- _SOURCE MATERIAL_
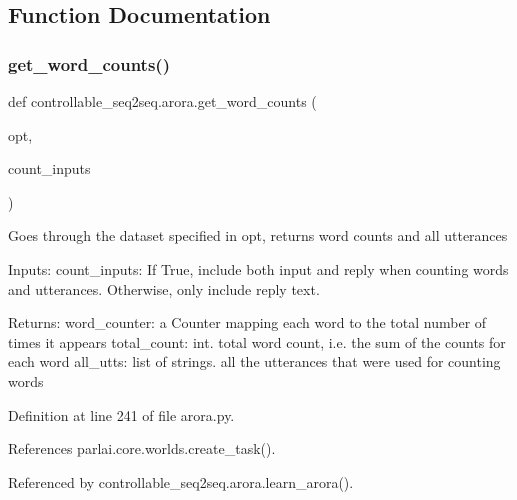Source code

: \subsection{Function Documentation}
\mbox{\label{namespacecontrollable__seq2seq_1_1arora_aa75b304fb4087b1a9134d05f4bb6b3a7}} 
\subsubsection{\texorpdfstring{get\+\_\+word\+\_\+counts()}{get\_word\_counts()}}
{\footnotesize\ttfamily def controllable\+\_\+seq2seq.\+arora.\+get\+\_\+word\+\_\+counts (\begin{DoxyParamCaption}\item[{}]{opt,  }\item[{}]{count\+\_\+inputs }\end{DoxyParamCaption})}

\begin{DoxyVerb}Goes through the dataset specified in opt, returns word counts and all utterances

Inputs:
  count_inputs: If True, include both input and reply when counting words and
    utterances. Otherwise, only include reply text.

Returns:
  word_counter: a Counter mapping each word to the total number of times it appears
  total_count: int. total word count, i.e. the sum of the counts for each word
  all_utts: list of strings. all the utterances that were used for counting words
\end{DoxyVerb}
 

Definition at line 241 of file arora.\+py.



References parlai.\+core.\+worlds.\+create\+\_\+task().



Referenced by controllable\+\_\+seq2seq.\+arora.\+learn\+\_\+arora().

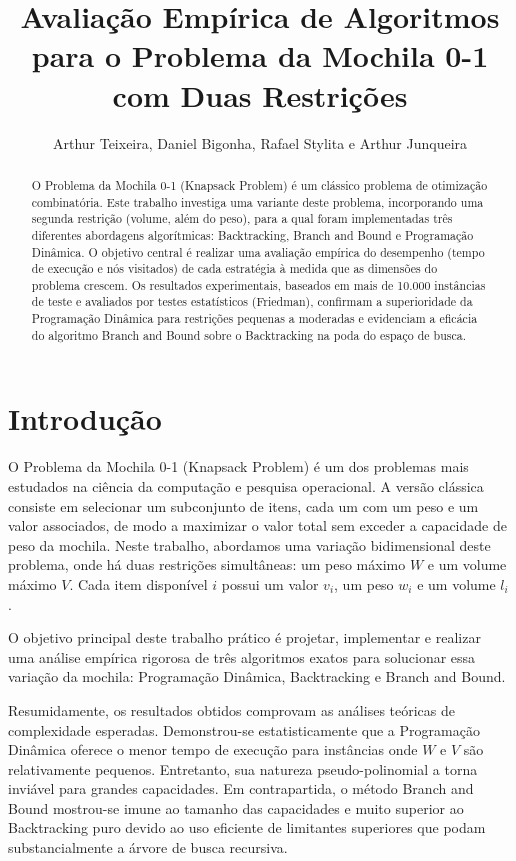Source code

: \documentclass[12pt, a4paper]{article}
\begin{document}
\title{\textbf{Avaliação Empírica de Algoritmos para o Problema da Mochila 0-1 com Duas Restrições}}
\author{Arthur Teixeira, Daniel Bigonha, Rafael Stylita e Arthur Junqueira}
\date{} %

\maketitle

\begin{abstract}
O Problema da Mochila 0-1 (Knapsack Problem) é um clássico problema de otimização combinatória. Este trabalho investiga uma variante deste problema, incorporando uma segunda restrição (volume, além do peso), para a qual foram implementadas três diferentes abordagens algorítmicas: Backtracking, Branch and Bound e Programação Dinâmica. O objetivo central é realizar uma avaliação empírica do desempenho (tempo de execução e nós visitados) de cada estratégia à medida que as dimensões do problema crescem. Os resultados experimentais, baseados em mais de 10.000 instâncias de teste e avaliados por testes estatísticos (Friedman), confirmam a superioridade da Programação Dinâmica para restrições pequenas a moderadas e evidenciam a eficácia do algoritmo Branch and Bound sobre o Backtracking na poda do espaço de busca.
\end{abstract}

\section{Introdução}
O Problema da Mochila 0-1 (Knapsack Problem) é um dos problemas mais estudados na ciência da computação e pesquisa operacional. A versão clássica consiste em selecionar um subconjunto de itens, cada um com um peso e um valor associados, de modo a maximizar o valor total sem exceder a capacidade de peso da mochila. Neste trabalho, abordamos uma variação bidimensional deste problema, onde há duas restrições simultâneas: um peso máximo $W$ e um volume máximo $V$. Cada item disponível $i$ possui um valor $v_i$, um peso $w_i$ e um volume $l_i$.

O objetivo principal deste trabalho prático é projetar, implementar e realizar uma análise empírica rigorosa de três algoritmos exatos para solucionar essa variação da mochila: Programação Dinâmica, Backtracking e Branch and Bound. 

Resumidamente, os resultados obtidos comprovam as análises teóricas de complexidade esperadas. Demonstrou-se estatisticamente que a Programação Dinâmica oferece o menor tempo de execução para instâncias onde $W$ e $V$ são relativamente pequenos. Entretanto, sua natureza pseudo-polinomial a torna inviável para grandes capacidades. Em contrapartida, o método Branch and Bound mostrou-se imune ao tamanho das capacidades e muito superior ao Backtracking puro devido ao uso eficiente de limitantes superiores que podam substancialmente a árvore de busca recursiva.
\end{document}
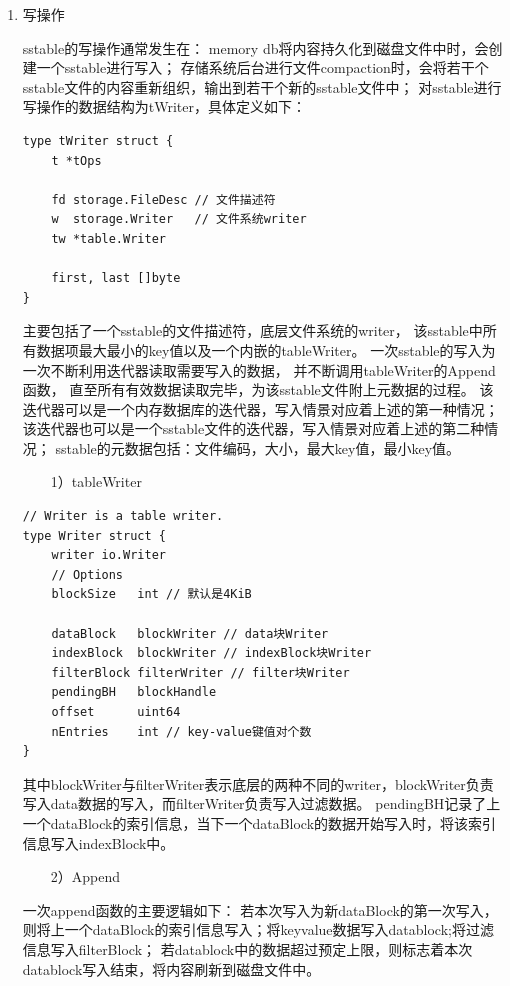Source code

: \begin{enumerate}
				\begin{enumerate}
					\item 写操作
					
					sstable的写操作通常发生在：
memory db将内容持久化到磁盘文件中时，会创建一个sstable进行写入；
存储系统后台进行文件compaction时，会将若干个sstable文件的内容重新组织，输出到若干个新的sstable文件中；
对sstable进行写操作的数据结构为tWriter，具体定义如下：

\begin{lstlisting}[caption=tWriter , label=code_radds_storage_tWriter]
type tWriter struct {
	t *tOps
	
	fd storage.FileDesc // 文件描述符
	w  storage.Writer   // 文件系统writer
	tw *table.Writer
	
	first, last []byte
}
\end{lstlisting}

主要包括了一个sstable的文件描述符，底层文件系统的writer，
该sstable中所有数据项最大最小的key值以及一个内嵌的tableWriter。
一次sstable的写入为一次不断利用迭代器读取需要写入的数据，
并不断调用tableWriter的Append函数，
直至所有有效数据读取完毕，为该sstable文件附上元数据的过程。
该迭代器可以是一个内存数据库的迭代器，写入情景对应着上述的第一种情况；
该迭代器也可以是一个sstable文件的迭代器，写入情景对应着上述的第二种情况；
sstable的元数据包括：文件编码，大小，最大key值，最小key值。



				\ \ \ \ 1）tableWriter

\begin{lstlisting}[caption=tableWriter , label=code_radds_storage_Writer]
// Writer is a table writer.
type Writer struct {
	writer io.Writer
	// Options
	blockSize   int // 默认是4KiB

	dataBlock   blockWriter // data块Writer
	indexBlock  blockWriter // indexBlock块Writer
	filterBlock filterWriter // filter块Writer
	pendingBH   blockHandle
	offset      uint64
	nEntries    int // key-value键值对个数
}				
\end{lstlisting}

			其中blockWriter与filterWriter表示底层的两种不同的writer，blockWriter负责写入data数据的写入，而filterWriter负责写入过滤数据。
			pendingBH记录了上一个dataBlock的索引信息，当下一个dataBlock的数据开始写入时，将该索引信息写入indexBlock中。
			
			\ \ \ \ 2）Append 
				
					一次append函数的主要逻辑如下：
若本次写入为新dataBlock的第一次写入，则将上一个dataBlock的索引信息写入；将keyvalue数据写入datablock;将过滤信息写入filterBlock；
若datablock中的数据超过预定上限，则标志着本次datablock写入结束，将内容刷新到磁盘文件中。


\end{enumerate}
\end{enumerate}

- _YOUR INSTRUCTIONS_
If a line in the records above includes the string "label", copy it.

- _THE ANSWER_
\mbox{\label{namespacecontrollable__seq2seq_1_1arora_aa75b304fb4087b1a9134d05f4bb6b3a7}} 
\begin{lstlisting}[caption=tWriter , label=code_radds_storage_tWriter]
\begin{lstlisting}[caption=tableWriter , label=code_radds_storage_Writer]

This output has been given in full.